March 16th, 2013 at 5:41 pm
No question Pat, Myeloma has so many diverse aspects. There are many similar stories but each of us has to take a unique approach to deal with this cancer. In my local support group here in Central Massachusetts, many people talked about 1 specific problem area at diagnosis. My disease was diagnosed with a severely damaged vertebra that required fusion surgery soon after diagnosis. But I had lesions on my spine, rib cage, and clavicle at diagnosis. Scans still show lesions on my spine and the rib cage area but they have not gotten worse.
As long as I stay stable, I think will be ok. But it is something that will be in my mind the next time is see local doctor or my doctor at Dana Faber.
March 16th, 2013 at 8:41 pm
Yep. Always in the back of our minds–unless you go extended periods of time in CR. Maybe then some people can forget about it. I can’t, obviously, but I’m OK with that!
March 17th, 2013 at 8:16 am
Good news for you Pat, hope it stays effective. I am in a similar situation. Dr Alsina took me off Rev after two years because blood is not rebounding. Lots of transfusions but hemoglobin hangs at 8, platelets at 14, M spike at 1.0. Taking procrit, velcade and dex. Have an appt at Emory U in Atlanta next week for evaluation and 2nd opinion. Has anyone had any experience with the Emory group? I had not heard of them before.

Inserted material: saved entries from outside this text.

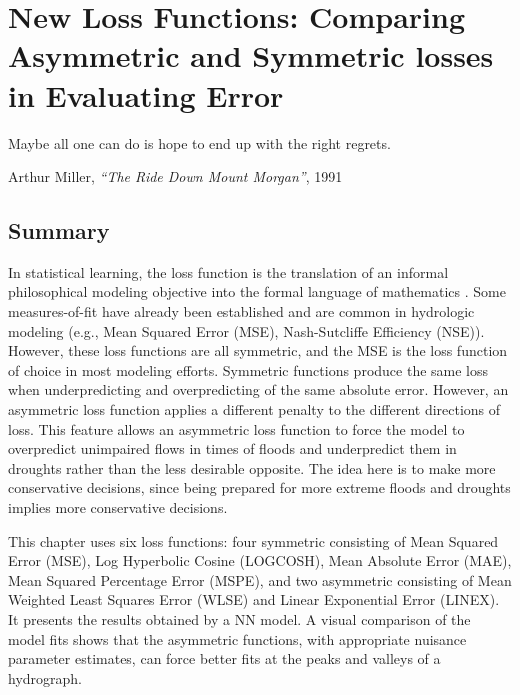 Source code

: \chapter[New Loss Functions]{New Loss Functions: Comparing Asymmetric and Symmetric losses in Evaluating Error} \label{ch3:loss}
\setlength{\epigraphwidth}{4.5in}
\epigraph{Maybe all one can do is hope to end up with the right regrets.}{Arthur Miller, \textit{``The Ride Down Mount Morgan''}, 1991}

\section*{Summary}
In statistical learning, the loss function is the translation of an informal philosophical modeling objective into the formal language of mathematics \cite{hennig2007some}. Some measures-of-fit have already been established and are common in hydrologic modeling (e.g., Mean Squared Error (MSE), Nash-Sutcliffe Efficiency (NSE)). However, these loss functions are all symmetric, and the MSE is the loss function of choice in most modeling efforts. Symmetric functions produce the same loss when underpredicting and overpredicting of the same absolute error. However, an asymmetric loss function applies a different penalty to the different directions of loss. This feature allows an asymmetric loss function to force the model to overpredict unimpaired flows in times of floods and underpredict them in droughts rather than the less desirable opposite. The idea here is to make more conservative decisions, since being prepared for more extreme floods and droughts implies more conservative decisions. 

This chapter uses six loss functions: four symmetric consisting of Mean Squared Error (MSE), Log Hyperbolic Cosine (LOGCOSH), Mean Absolute Error (MAE), Mean Squared Percentage Error (MSPE), and two asymmetric consisting of Mean Weighted Least Squares Error (WLSE) and Linear Exponential Error (LINEX). It presents the results obtained by a NN model. A visual comparison of the model fits shows that the asymmetric functions, with appropriate nuisance parameter estimates, can force better fits at the peaks and valleys of a hydrograph.  

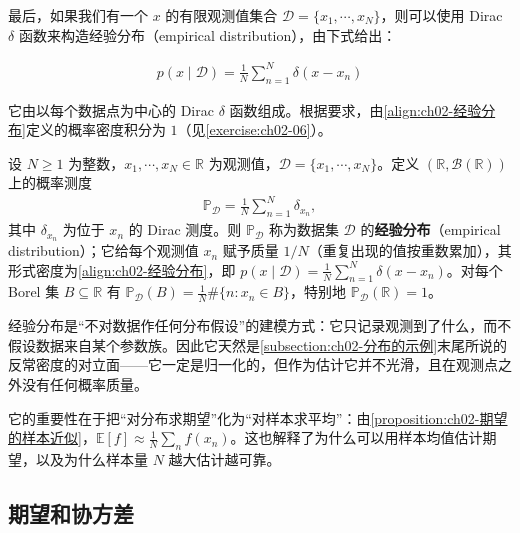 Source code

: \documentclass[../../main.tex]{subfiles}
\begin{document}
最后，如果我们有一个 $x$ 的有限观测值集合 $\mathcal{D}=\{x_1,\cdots,x_N\}$，则可以使用 Dirac $\delta$ 函数来构造经验分布（empirical distribution），由下式给出：

\begin{align}
  p(x\mid\mathcal{D}) = \frac{1}{N}\sum_{n=1}^{N}\delta(x-x_n)
  \label{align:ch02-经验分布}
\end{align}

它由以每个数据点为中心的 Dirac $\delta$ 函数组成。根据要求，由\eqref{align:ch02-经验分布}定义的概率密度积分为 $1$（见\cref{exercise:ch02-06}）。

\begin{definition}[经验分布]\label{definition:ch02-经验分布}
设 $N\geqslant1$ 为整数，$x_1,\cdots,x_N\in\mathbb{R}$ 为观测值，$\mathcal{D}=\{x_1,\cdots,x_N\}$。定义 $(\mathbb{R},\mathcal{B}(\mathbb{R}))$ 上的概率测度
\begin{align*}
  \mathbb{P}_{\mathcal{D}}=\frac{1}{N}\sum_{n=1}^{N}\delta_{x_n},
\end{align*}
其中 $\delta_{x_n}$ 为位于 $x_n$ 的 Dirac 测度。则 $\mathbb{P}_{\mathcal{D}}$ 称为数据集 $\mathcal{D}$ 的\textbf{经验分布}（empirical distribution）；它给每个观测值 $x_n$ 赋予质量 $1/N$（重复出现的值按重数累加），其形式密度为\eqref{align:ch02-经验分布}，即 $p(x\mid\mathcal{D})=\frac{1}{N}\sum_{n=1}^{N}\delta(x-x_n)$。对每个 Borel 集 $B\subseteq\mathbb{R}$ 有 $\mathbb{P}_{\mathcal{D}}(B)=\frac{1}{N}\#\{n:x_n\in B\}$，特别地 $\mathbb{P}_{\mathcal{D}}(\mathbb{R})=1$。
\end{definition}

\begin{remark}
经验分布是“不对数据作任何分布假设”的建模方式：它只记录观测到了什么，而不假设数据来自某个参数族。因此它天然是\cref{subsection:ch02-分布的示例}末尾所说的反常密度的对立面——它一定是归一化的，但作为估计它并不光滑，且在观测点之外没有任何概率质量。

它的重要性在于把“对分布求期望”化为“对样本求平均”：由\cref{proposition:ch02-期望的样本近似}，$\mathbb{E}[f]\approx\frac{1}{N}\sum_n f(x_n)$。这也解释了为什么可以用样本均值估计期望，以及为什么样本量 $N$ 越大估计越可靠。
\end{remark}

\subsection{期望和协方差}\label{subsection:ch02-期望和协方差}
\end{document}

March 17th, 2013 at 1:52 pm
I know a number of patients that have gone to Emory, Jeff. My take is it gets mixed reviews. Any second opinion from a reputable institution (which Emory certainly is) and a qualified hematology/oncology specialist is a great idea! Let us know how things turn-out.
March 22nd, 2013 at 3:03 pm
I’m glad to hear the news, Pat. I have been having lots of problems since I started on my Revlimid trial last year. I have been in the hospital way too many times. It seems that I get a sinus infection almost every month. I have acute bronchitis and even had pneumonia at one point. Last month, I landed in the hospital (local) for 6 days. I had an infection and my white blood cell count crashed and they had to give me a shot of Neupogen. Every time I have a major problem, they have to lower my dose. I am now down to the smallest dose possible (5mg). I had one month to see if I was going to be able to stay on the trial. If I get majorly sick or my white count crashes again, I am off the study. I go back to Moffitt on April 1. My doctor and coordinator will decide at that time. If I go off, I will have to be a sitting duck until I relapse and can go on another therapy. If I am able to stay on, I will do so until it seems like it is starting to cause me to get sick again.
March 22nd, 2013 at 4:29 pm
I’m so sorry, Barbara. I have the same problem on Revlimid, its just not as acute. Over a year or two, my ANC and white counts slowly drop. Yep, then I need neupogen shots, too. If you weren’t on a trial your doctor (who are you seeing at Moffitt? I’m sure you’ve told me–refresh my memory) would try two weeks on and two weeks off, probably at 10 mg doses. But once our immune system gets whacked-out, it takes a long time to get back and stable. So frustrating! Keep in touch and let us know how you’re doing, OK?